Materials provided:
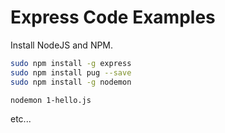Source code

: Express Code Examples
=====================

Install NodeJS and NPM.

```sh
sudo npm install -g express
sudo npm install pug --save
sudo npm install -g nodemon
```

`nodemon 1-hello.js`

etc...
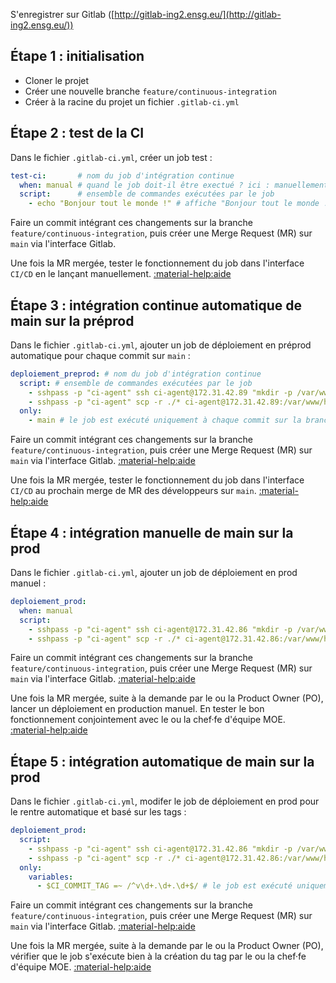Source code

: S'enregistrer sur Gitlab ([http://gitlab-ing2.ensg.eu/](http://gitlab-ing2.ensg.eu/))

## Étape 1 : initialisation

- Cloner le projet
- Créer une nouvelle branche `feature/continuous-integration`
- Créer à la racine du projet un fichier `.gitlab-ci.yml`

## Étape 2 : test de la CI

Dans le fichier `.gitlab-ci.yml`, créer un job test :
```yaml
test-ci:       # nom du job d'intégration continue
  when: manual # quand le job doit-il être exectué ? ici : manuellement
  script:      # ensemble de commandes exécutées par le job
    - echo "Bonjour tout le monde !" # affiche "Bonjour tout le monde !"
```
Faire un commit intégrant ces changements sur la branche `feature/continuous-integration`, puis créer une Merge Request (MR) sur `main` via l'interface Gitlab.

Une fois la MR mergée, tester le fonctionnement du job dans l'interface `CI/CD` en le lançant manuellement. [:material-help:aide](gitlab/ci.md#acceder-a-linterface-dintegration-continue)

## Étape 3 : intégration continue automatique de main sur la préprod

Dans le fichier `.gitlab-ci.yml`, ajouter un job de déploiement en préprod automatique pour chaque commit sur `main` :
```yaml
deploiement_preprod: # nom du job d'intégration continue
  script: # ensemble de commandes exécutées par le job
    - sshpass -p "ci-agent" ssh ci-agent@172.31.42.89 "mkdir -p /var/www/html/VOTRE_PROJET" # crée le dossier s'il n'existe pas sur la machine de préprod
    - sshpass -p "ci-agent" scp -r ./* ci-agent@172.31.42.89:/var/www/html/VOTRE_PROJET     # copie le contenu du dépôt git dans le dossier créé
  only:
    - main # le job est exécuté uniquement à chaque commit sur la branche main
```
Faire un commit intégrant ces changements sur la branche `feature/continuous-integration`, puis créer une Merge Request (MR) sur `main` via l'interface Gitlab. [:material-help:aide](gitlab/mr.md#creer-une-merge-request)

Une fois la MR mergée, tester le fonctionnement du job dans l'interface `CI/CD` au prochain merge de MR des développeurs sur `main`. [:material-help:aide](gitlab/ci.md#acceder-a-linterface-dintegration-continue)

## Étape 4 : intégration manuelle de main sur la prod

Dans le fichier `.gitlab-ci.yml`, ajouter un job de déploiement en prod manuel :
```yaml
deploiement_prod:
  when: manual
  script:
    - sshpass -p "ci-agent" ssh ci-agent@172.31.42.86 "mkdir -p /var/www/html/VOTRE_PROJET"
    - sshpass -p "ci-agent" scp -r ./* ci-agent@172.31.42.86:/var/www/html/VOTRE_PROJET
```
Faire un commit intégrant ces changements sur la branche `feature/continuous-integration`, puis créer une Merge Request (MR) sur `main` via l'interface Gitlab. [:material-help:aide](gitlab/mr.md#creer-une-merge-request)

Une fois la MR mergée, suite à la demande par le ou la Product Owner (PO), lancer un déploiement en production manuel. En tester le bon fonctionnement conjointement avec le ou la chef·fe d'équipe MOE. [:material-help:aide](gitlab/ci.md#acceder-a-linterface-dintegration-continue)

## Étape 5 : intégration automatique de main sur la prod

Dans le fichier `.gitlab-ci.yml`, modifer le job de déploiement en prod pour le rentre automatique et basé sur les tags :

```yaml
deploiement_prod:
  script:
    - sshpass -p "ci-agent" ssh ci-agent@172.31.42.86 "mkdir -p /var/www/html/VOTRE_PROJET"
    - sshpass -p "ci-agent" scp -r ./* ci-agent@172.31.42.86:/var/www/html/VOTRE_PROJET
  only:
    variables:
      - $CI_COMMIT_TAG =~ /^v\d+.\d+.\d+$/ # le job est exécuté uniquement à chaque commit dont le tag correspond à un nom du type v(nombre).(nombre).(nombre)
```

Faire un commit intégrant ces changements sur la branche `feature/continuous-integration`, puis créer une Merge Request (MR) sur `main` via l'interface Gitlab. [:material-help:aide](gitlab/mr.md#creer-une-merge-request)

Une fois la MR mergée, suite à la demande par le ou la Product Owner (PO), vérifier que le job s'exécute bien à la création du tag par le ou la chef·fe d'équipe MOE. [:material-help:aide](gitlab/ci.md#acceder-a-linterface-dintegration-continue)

Required work:
Set down the data above exactly as written. Omit the pictures.

Solution to the exercise:
Source code

: Express Code Examples
=====================

Install NodeJS and NPM.

```sh
sudo npm install -g express
sudo npm install pug --save
sudo npm install -g nodemon
```

`nodemon 1-hello.js`

etc...
Source code

: S'enregistrer sur Gitlab ([http://gitlab-ing2.ensg.eu/](http://gitlab-ing2.ensg.eu/))

## Étape 1 : initialisation

- Cloner le projet
- Créer une nouvelle branche `feature/continuous-integration`
- Créer à la racine du projet un fichier `.gitlab-ci.yml`

## Étape 2 : test de la CI

Dans le fichier `.gitlab-ci.yml`, créer un job test :
```yaml
test-ci:       # nom du job d'intégration continue
  when: manual # quand le job doit-il être exectué ? ici : manuellement
  script:      # ensemble de commandes exécutées par le job
    - echo "Bonjour tout le monde !" # affiche "Bonjour tout le monde !"
```
Faire un commit intégrant ces changements sur la branche `feature/continuous-integration`, puis créer une Merge Request (MR) sur `main` via l'interface Gitlab.

Une fois la MR mergée, tester le fonctionnement du job dans l'interface `CI/CD` en le lançant manuellement. [:material-help:aide](gitlab/ci.md#acceder-a-linterface-dintegration-continue)

## Étape 3 : intégration continue automatique de main sur la préprod

Dans le fichier `.gitlab-ci.yml`, ajouter un job de déploiement en préprod automatique pour chaque commit sur `main` :
```yaml
deploiement_preprod: # nom du job d'intégration continue
  script: # ensemble de commandes exécutées par le job
    - sshpass -p "ci-agent" ssh ci-agent@172.31.42.89 "mkdir -p /var/www/html/VOTRE_PROJET" # crée le dossier s'il n'existe pas sur la machine de préprod
    - sshpass -p "ci-agent" scp -r ./* ci-agent@172.31.42.89:/var/www/html/VOTRE_PROJET     # copie le contenu du dépôt git dans le dossier créé
  only:
    - main # le job est exécuté uniquement à chaque commit sur la branche main
```
Faire un commit intégrant ces changements sur la branche `feature/continuous-integration`, puis créer une Merge Request (MR) sur `main` via l'interface Gitlab. [:material-help:aide](gitlab/mr.md#creer-une-merge-request)

Une fois la MR mergée, tester le fonctionnement du job dans l'interface `CI/CD` au prochain merge de MR des développeurs sur `main`. [:material-help:aide](gitlab/ci.md#acceder-a-linterface-dintegration-continue)

## Étape 4 : intégration manuelle de main sur la prod

Dans le fichier `.gitlab-ci.yml`, ajouter un job de déploiement en prod manuel :
```yaml
deploiement_prod:
  when: manual
  script:
    - sshpass -p "ci-agent" ssh ci-agent@172.31.42.86 "mkdir -p /var/www/html/VOTRE_PROJET"
    - sshpass -p "ci-agent" scp -r ./* ci-agent@172.31.42.86:/var/www/html/VOTRE_PROJET
```
Faire un commit intégrant ces changements sur la branche `feature/continuous-integration`, puis créer une Merge Request (MR) sur `main` via l'interface Gitlab. [:material-help:aide](gitlab/mr.md#creer-une-merge-request)

Une fois la MR mergée, suite à la demande par le ou la Product Owner (PO), lancer un déploiement en production manuel. En tester le bon fonctionnement conjointement avec le ou la chef·fe d'équipe MOE. [:material-help:aide](gitlab/ci.md#acceder-a-linterface-dintegration-continue)

## Étape 5 : intégration automatique de main sur la prod

Dans le fichier `.gitlab-ci.yml`, modifer le job de déploiement en prod pour le rentre automatique et basé sur les tags :

```yaml
deploiement_prod:
  script:
    - sshpass -p "ci-agent" ssh ci-agent@172.31.42.86 "mkdir -p /var/www/html/VOTRE_PROJET"
    - sshpass -p "ci-agent" scp -r ./* ci-agent@172.31.42.86:/var/www/html/VOTRE_PROJET
  only:
    variables:
      - $CI_COMMIT_TAG =~ /^v\d+.\d+.\d+$/ # le job est exécuté uniquement à chaque commit dont le tag correspond à un nom du type v(nombre).(nombre).(nombre)
```

Faire un commit intégrant ces changements sur la branche `feature/continuous-integration`, puis créer une Merge Request (MR) sur `main` via l'interface Gitlab. [:material-help:aide](gitlab/mr.md#creer-une-merge-request)

Une fois la MR mergée, suite à la demande par le ou la Product Owner (PO), vérifier que le job s'exécute bien à la création du tag par le ou la chef·fe d'équipe MOE. [:material-help:aide](gitlab/ci.md#acceder-a-linterface-dintegration-continue)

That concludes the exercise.